The film does away with the slow burn tension that made the original so captivating (and aggravating for some) in order to offer a more intense and action-packed film. It works, setting the film apart from the first and giving us more to fear and look for in the thick woods. The new tech adds a lot of fun moments to the film and serves to take away the ‘why are they still filming’ aspect that put so many off with the first. The mythology is deepened and expanded, and we are finally given a fleeting glimpse of something from the woods, though what it is is still up to debate.
The movie is scary.
Super duper scary.
What I love about the film is that they ‘get’ what made the first so memorable – they took the terror of the woods and amplified it while adding something of their own to it. They made a movie that took everything from the first and amped it up and gave us terrors to see when we close our eyes, not just sounds that went bump in the night.

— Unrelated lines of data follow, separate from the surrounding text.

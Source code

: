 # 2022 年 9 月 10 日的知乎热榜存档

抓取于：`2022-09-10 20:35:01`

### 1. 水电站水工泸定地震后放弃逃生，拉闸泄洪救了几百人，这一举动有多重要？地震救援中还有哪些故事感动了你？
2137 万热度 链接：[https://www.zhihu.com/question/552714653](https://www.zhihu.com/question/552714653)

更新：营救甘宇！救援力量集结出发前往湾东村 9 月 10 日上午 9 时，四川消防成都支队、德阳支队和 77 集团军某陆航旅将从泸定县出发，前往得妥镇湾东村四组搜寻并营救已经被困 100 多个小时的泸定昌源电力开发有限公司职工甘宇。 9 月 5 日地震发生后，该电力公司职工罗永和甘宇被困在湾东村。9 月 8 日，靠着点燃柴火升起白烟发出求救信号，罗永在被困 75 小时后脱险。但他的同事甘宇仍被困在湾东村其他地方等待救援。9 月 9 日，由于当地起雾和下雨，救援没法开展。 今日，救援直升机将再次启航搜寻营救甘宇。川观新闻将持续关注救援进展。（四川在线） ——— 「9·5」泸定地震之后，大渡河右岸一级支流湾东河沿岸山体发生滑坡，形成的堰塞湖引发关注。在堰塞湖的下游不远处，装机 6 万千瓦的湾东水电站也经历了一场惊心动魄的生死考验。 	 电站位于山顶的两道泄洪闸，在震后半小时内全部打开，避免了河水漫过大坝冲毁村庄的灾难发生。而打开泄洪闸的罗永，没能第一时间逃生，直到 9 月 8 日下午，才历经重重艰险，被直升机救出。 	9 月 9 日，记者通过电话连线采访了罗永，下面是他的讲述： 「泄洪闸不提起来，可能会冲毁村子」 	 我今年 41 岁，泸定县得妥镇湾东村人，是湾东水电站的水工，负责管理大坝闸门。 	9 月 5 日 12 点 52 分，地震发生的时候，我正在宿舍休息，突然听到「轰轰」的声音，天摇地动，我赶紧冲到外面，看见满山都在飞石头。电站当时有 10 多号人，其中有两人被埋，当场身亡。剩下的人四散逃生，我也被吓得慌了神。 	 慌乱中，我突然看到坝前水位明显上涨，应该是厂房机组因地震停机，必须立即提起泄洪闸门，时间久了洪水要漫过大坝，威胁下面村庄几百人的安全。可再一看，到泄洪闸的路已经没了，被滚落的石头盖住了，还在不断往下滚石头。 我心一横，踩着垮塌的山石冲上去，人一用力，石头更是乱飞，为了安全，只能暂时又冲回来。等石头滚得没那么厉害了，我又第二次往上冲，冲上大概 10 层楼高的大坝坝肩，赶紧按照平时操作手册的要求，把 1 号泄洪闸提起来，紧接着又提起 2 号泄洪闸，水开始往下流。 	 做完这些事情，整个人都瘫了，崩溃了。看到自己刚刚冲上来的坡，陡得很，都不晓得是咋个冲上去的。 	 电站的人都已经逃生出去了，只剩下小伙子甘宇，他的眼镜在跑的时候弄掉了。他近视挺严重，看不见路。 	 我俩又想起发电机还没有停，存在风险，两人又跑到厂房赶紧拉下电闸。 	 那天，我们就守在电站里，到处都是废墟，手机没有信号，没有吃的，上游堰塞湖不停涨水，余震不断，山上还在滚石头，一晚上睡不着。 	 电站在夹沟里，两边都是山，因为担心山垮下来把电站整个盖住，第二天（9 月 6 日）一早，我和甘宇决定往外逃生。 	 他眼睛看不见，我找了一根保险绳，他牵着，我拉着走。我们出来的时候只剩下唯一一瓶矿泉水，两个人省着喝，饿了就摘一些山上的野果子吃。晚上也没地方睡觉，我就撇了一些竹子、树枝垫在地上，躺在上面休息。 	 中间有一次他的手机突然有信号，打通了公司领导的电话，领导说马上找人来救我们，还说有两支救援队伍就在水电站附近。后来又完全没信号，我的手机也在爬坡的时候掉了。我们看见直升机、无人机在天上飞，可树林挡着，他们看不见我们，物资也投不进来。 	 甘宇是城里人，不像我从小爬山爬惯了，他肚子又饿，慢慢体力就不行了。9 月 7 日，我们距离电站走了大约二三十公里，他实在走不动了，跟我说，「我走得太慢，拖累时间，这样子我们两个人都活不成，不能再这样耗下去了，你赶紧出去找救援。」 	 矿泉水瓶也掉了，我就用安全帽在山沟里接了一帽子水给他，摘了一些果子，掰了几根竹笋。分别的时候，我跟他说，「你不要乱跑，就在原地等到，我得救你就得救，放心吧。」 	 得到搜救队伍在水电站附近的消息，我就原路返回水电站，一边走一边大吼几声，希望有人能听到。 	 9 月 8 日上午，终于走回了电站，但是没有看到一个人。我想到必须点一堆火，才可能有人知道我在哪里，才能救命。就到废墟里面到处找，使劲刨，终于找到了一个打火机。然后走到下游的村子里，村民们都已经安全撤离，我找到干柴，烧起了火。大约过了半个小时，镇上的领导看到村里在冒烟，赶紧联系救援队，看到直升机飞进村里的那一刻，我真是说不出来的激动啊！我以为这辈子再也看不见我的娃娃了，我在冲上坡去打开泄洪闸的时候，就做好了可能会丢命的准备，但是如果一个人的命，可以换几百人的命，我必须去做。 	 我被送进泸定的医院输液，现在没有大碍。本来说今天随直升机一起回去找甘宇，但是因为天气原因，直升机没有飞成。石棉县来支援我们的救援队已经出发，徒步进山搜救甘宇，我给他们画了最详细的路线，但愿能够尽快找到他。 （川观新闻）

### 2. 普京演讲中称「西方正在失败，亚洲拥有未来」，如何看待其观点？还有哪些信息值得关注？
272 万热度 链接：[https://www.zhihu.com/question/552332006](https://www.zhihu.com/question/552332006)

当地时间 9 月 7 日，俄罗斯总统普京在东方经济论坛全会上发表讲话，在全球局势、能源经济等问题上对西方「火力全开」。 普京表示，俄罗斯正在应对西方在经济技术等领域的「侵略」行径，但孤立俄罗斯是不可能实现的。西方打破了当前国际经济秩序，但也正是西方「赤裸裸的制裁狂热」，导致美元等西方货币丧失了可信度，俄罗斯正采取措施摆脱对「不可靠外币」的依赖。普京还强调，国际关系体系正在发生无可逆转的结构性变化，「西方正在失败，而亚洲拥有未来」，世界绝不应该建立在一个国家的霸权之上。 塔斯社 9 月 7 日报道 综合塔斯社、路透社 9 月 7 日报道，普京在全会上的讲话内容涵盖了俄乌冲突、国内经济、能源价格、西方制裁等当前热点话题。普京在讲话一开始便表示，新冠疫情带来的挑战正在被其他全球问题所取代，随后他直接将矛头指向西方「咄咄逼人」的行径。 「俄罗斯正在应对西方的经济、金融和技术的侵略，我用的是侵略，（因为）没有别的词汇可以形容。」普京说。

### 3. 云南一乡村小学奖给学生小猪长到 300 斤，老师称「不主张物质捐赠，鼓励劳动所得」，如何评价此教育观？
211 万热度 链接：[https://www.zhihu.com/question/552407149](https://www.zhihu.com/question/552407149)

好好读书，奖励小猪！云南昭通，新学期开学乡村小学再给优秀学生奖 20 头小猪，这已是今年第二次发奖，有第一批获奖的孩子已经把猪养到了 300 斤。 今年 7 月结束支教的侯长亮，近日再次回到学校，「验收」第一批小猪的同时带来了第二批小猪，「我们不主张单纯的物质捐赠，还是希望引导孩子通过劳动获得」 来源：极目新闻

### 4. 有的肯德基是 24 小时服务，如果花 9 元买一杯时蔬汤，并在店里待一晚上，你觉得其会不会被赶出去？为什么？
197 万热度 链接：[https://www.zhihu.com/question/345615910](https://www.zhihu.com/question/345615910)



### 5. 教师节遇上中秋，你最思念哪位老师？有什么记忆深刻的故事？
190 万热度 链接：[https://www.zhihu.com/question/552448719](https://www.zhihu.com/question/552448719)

The movie ain’t perfect though.
Because there are so many more characters there is more dialogue and it’s not all good.
The film also amps up the shaky cam antics of the first and while there aren’t a lot of moments used it still gets aggravating.
The biggest sin is perhaps that it is TOO much like the first film. It doesn’t ape it but it doesn’t ‘leave the woods’, if you will. It tells a similar story in a similar way and they didn’t really dare to do more, tell more, or go somewhere new. There are also a lot more questions here that go unanswered, much to my frustration.
That, for me, is the film’s biggest sin.
The sin of cleaving too closely to the original.
I love it, just the same, but it makes me wish there was one last film to wrap this story up. Something that takes the threads we have seen and pulls them out fully and ties them into a bow that says something. I love that these are just about fear and folklore, but I also wish that, after, well, really, three films they said something more or gave us a little more than they do.
The frustration of fandom.
Having just re-watched the film though the movie still stands up and I don’t get the angst or hate people have for it. I get it if you don’t dig it but MAN do some people just hate it. I don’t like it as much as the original BWP, sure, but I love it just the same and it fuels the imagination and makes my mind wander deeper into those woods looking for answers and hoping for even more of that elusive old witch.